Philips Fernseher Vergleich

Philips setzt vor allem auf preiswerte Fernseher, kann aber auch „Luxus“

Philips ist einer der ältesten und zugleich größten Elektronikkonzerne der Welt. Das holländische Unternehmen existiert bereits seit 1891 und machte schon 1918 mit der ersten Radioröhre auf sich aufmerksam. Zehn weitere Jahre vergingen, ehe das erste komplette Radio auf den Markt kam. Nur ein Jahr später präsentierten die Niederländer ihren ersten Fernseher. Damit war der Grundstein gelegt für die rasante Entwicklung der Unterhaltungselektroniksparte in den folgenden Jahrzehnten.

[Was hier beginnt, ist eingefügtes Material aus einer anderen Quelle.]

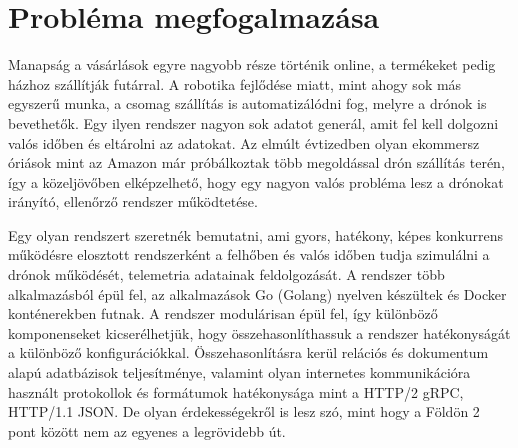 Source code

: 
\section{Probléma megfogalmazása}
Manapság a vásárlások egyre nagyobb része történik online, a termékeket pedig házhoz szállítják futárral.
A robotika fejlődése miatt, mint ahogy sok más egyszerű munka, a csomag szállítás is automatizálódni fog, melyre a drónok is bevethetők.
Egy ilyen rendszer nagyon sok adatot generál, amit fel kell dolgozni valós időben és eltárolni az adatokat.
Az elmúlt évtizedben olyan ekommersz óriások mint az Amazon már próbálkoztak több megoldással drón szállítás terén, így a közeljövőben elképzelhető, hogy egy nagyon valós probléma lesz a drónokat irányító, ellenőrző rendszer működtetése.

Egy olyan rendszert szeretnék bemutatni, ami gyors, hatékony, képes konkurrens működésre elosztott rendszerként a felhőben és valós időben tudja szimulálni a drónok működését, telemetria adatainak feldolgozását.
A rendszer több alkalmazásból épül fel, az alkalmazások Go (Golang) nyelven készültek és Docker konténerekben futnak.
A rendszer modulárisan épül fel, így különböző komponenseket kicserélhetjük, hogy összehasonlíthassuk a rendszer hatékonyságát a különböző konfigurációkkal.
Összehasonlításra kerül relációs és dokumentum alapú adatbázisok teljesítménye, valamint olyan internetes kommunikációra használt protokollok és formátumok hatékonysága mint a HTTP/2 gRPC, HTTP/1.1 JSON.
De olyan érdekességekről is lesz szó, mint hogy a Földön 2 pont között nem az egyenes a legrövidebb út.




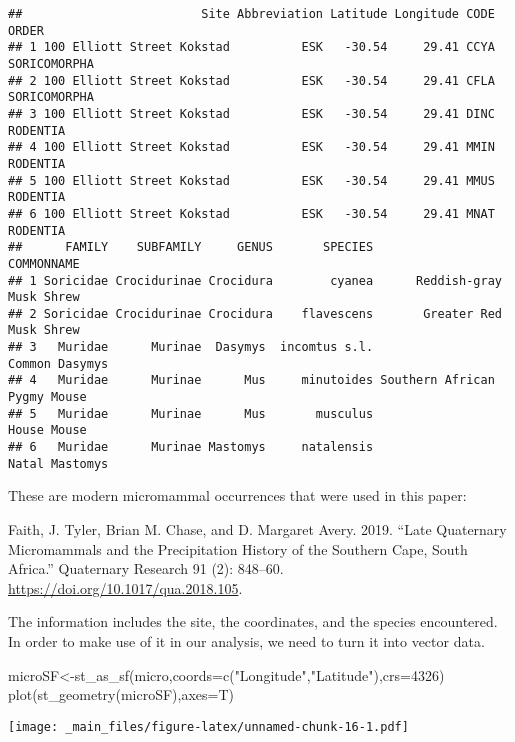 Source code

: \documentclass[
]{book}
\newenvironment{Shaded}{\begin{snugshade}}{\end{snugshade}}
\newcommand{\AttributeTok}[1]{\textcolor[rgb]{0.77,0.63,0.00}{#1}}
\newcommand{\DecValTok}[1]{\textcolor[rgb]{0.00,0.00,0.81}{#1}}
\newcommand{\FunctionTok}[1]{\textcolor[rgb]{0.00,0.00,0.00}{#1}}
\newcommand{\NormalTok}[1]{#1}
\newcommand{\OtherTok}[1]{\textcolor[rgb]{0.56,0.35,0.01}{#1}}
\newcommand{\StringTok}[1]{\textcolor[rgb]{0.31,0.60,0.02}{#1}}
\begin{document}
\begin{verbatim}
##                         Site Abbreviation Latitude Longitude CODE        ORDER
## 1 100 Elliott Street Kokstad          ESK   -30.54     29.41 CCYA SORICOMORPHA
## 2 100 Elliott Street Kokstad          ESK   -30.54     29.41 CFLA SORICOMORPHA
## 3 100 Elliott Street Kokstad          ESK   -30.54     29.41 DINC     RODENTIA
## 4 100 Elliott Street Kokstad          ESK   -30.54     29.41 MMIN     RODENTIA
## 5 100 Elliott Street Kokstad          ESK   -30.54     29.41 MMUS     RODENTIA
## 6 100 Elliott Street Kokstad          ESK   -30.54     29.41 MNAT     RODENTIA
##      FAMILY    SUBFAMILY     GENUS       SPECIES                   COMMONNAME
## 1 Soricidae Crocidurinae Crocidura        cyanea      Reddish-gray Musk Shrew
## 2 Soricidae Crocidurinae Crocidura    flavescens       Greater Red Musk Shrew
## 3   Muridae      Murinae  Dasymys  incomtus s.l.               Common Dasymys
## 4   Muridae      Murinae      Mus     minutoides Southern African Pygmy Mouse
## 5   Muridae      Murinae      Mus       musculus                  House Mouse
## 6   Muridae      Murinae Mastomys     natalensis               Natal Mastomys
\end{verbatim}

These are modern micromammal occurrences that were used in this paper:

Faith, J. Tyler, Brian M. Chase, and D. Margaret Avery. 2019. ``Late Quaternary Micromammals and the Precipitation History of the Southern Cape, South Africa.'' Quaternary Research 91 (2): 848--60. \url{https://doi.org/10.1017/qua.2018.105}.

The information includes the site, the coordinates, and the species encountered. In order to make use of it in our analysis, we need to turn it into vector data.

\begin{Shaded}
\begin{Highlighting}[]
\NormalTok{microSF}\OtherTok{\textless{}{-}}\FunctionTok{st\_as\_sf}\NormalTok{(micro,}\AttributeTok{coords=}\FunctionTok{c}\NormalTok{(}\StringTok{"Longitude"}\NormalTok{,}\StringTok{"Latitude"}\NormalTok{),}\AttributeTok{crs=}\DecValTok{4326}\NormalTok{)}
\FunctionTok{plot}\NormalTok{(}\FunctionTok{st\_geometry}\NormalTok{(microSF),}\AttributeTok{axes=}\NormalTok{T)}
\end{Highlighting}
\end{Shaded}

\texttt{[image: \_main\_files/figure-latex/unnamed-chunk-16-1.pdf]}
\end{document}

Bis heute ist der Konzern, der weltweit mit rund 125.000 Mitarbeitern mehr als 22 Milliarden Umsatz erwirtschaftet, ein breit aufgestellter Elektronik- und Technologieanbieter. Private Kunden schätzen neben den bekannten Elektro- und Trockenrasierern aus dem Hause Philips vor allem das breite Sortiment an Fernsehern. Seit 2012 steckt in den Geräten allerdings nicht mehr allein das Philips-Knowhow, sondern auch die Expertise des taiwanesischen Unternehmens TPV Technology. Beide Firmen gründeten nämlich ein Joint-Venture, an dem die Holländer mit einem Anteil von 30 Prozent nur noch eine Minderheitsbeteiligung halten.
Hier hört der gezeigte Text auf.